Когда я вернулся в сорок шестом, ты освободил для меня свою комнату. Пока твой отец не снял для меня первую квартиру в Иерусалиме. И по сей день стоит на тумбочке возле моей кровати снимок, сделанный в апреле сорок седьмого: на нем ты – красивый, грустный и сильный, словно задремавший гимнаст, – держишь один из четырех шестов свадебного балдахина во время моего бракосочетания. Семь лет спустя, когда была убита Розалинда, ты и твой отец пригласили малышку Дорит провести лето в Зихроне. В ветвях одной из сосен ты соорудил для нее хижину, в которую нужно было подниматься по веревочной лестнице, – и этим навек покорил ее сердце. Когда ты начал учиться в Иерусалиме, я вручил тебе ключ от своей квартиры. И когда ты был ранен в спину во время рейда по вражеским тылам севернее озера Кинерет, ты вновь прожил у меня две недели. Это я подготовил тебя к экзаменам по немецкому языку и латыни. А потом внезапная и стремительная, как метеор, свершилась твоя свадьба. Затем твой отец начал разбрасывать свое состояние на всякие благотворительные фонды да раздавать чеки мошенникам, уверявшим его, что они – представители потерянных десяти колен израилевых. Пока не послал он своих черкесов учинить под покровом ночи нападение на соседний киббуц, – тогда-то мы с тобой встретились и задумали совершить переворот. Ни ты, ни я не забыли одиннадцать судебных процессов, которые я вел от твоего имени, прежде чем нам удалось спасти состояние и упечь Царя в закрытое заведение. И ты не можешь забыть, чего добился я для тебя во всех судебных инстанциях во время бракоразводного процесса.

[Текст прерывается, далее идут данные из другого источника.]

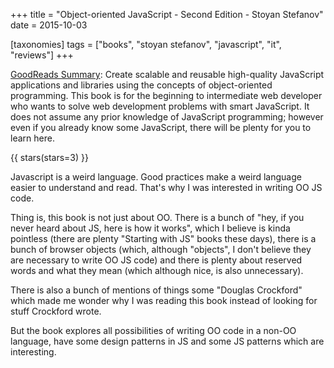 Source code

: +++
title = "Object-oriented JavaScript - Second Edition - Stoyan Stefanov"
date = 2015-10-03

[taxonomies]
tags = ["books", "stoyan stefanov", "javascript", "it", "reviews"]
+++

[GoodReads Summary](https://www.goodreads.com/book/show/4355468-object-oriented-javascript):
Create scalable and reusable high-quality JavaScript applications and
libraries using the concepts of object-oriented programming. This book is for
the beginning to intermediate web developer who wants to solve web development
problems with smart JavaScript. It does not assume any prior knowledge of
JavaScript programming; however even if you already know some JavaScript,
there will be plenty for you to learn here.

<!-- more -->

{{ stars(stars=3) }}

Javascript is a weird language. Good practices make a weird language easier to
understand and read. That's why I was interested in writing OO JS code.

Thing is, this book is not just about OO. There is a bunch of "hey, if you
never heard about JS, here is how it works", which I believe is kinda
pointless (there are plenty "Starting with JS" books these days), there is a
bunch of browser objects (which, although "objects", I don't believe they are
necessary to write OO JS code) and there is plenty about reserved words and
what they mean (which although nice, is also unnecessary).

There is also a bunch of mentions of things some "Douglas Crockford" which
made me wonder why I was reading this book instead of looking for stuff
Crockford wrote.

But the book explores all possibilities of writing OO code in a non-OO
language, have some design patterns in JS and some JS patterns which are
interesting.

Я напомнил в этом письме этапы пройденного лишь затем, чтобы сказать тебе: дядя Мальфренд несет тебя на спине от дней твоего детства по сей день и до скончания дней, а ты тем временем завоевываешь себе мировую славу и книгу твою переводят на девять языков. Ты, со своей стороны, отправил на собственные средства в свадебное путешествие по Японии Дорит и Зохара, ты даже открывал весьма щедрые сберегательные программы при рождении каждого из моих внуков. Был ли это холодный, обдуманный вклад капитала? Буду рад, если просветишь меня на сей счет. И соизволь, пожалуйста, подтвердить мне письменно – хотя бы между руганью и проклятиями, – что все, мною здесь изложенное, было на самом деле. Дабы не пришлось мне прийти к выводу, что один из нас сенилен и выдумывает вздор.

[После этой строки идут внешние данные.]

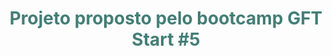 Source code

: <head>
    <style>
        h1{
            color: #437e76;
            text-align: center;
        }
    </style>
</head>
<body>
    <h1>Projeto proposto pelo bootcamp GFT Start #5</h1>
</body>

Мы ведь друзья, Алекс? Ответь мне: "да" или "нет"? Just to set our records straight. А главное – дай сигнал, – и я вложу наличность, вырученную за Магдиэль, в приобретение полей в окрестностях Вифлеема.
Береги себя и напиши, чем я могу помочь тебе. Дядя Мальфренд, хранитель печати
* * *
[ТЕЛЕГРАММА] ЗАКХЕЙМУ ЛИЧНО ИЕРУСАЛИМ ИЗРАИЛЬ. СНИМИ С МОЕГО СЧЕТА ПРИЧИТАЮЩЕЕСЯ ТЕБЕ ПОСЛЕ ВЫПЛАТ БОАЗУ. ВОЗЬМИ ЗА РАБОТУ ДВЕ ТЫСЯЧИ СВЕРХ И ПЕРЕСТАНЬ ВИЛЯТЬ ХВОСТОМ.